Exercise: A faithful copy of the data is what is wanted, minus any pictures.

Dataset entries:

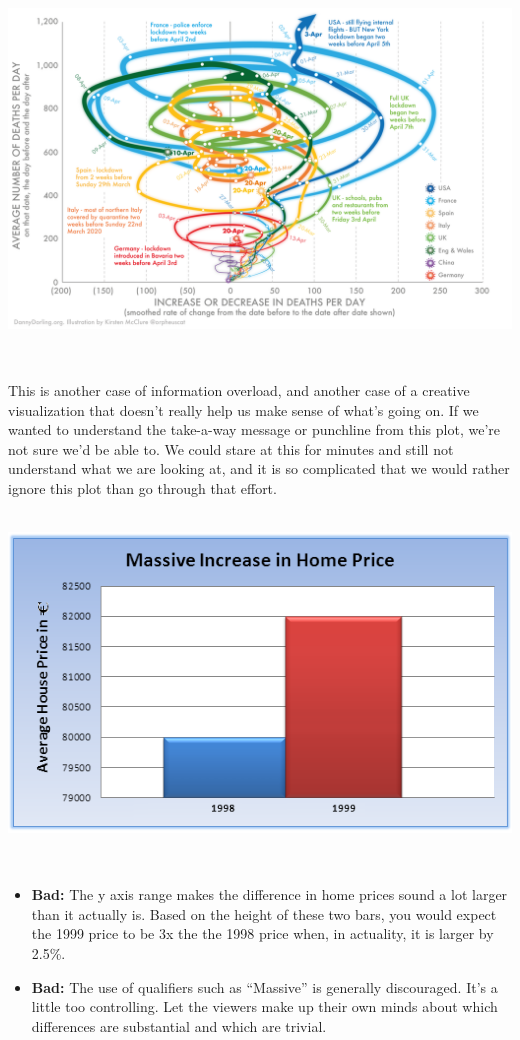 \documentclass[
]{book}
\begin{document}
\includegraphics{img/vis10.png}

~

This is another case of information overload, and another case of a creative visualization that doesn't really help us make sense of what's going on. If we wanted to understand the take-a-way message or punchline from this plot, we're not sure we'd be able to. We could stare at this for minutes and still not understand what we are looking at, and it is so complicated that we would rather ignore this plot than go through that effort.

~\\

\includegraphics{img/vis11.png}

~

\begin{itemize}
\item
  \textbf{Bad:} The y axis range makes the difference in home prices sound a lot larger than it actually is. Based on the height of these two bars, you would expect the 1999 price to be 3x the the 1998 price when, in actuality, it is larger by 2.5\%.
\item
  \textbf{Bad:} The use of qualifiers such as ``Massive'' is generally discouraged. It's a little too controlling. Let the viewers make up their own minds about which differences are substantial and which are trivial.
\end{itemize}
\end{document}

Exercise solution:
 \documentclass[
]{book}
\begin{document}
\includegraphics{img/vis10.png}

~

This is another case of information overload, and another case of a creative visualization that doesn't really help us make sense of what's going on. If we wanted to understand the take-a-way message or punchline from this plot, we're not sure we'd be able to. We could stare at this for minutes and still not understand what we are looking at, and it is so complicated that we would rather ignore this plot than go through that effort.

~\\

\includegraphics{img/vis11.png}

~

\begin{itemize}
\item
  \textbf{Bad:} The y axis range makes the difference in home prices sound a lot larger than it actually is. Based on the height of these two bars, you would expect the 1999 price to be 3x the the 1998 price when, in actuality, it is larger by 2.5\%.
\item
  \textbf{Bad:} The use of qualifiers such as ``Massive'' is generally discouraged. It's a little too controlling. Let the viewers make up their own minds about which differences are substantial and which are trivial.
\end{itemize}
\end{document}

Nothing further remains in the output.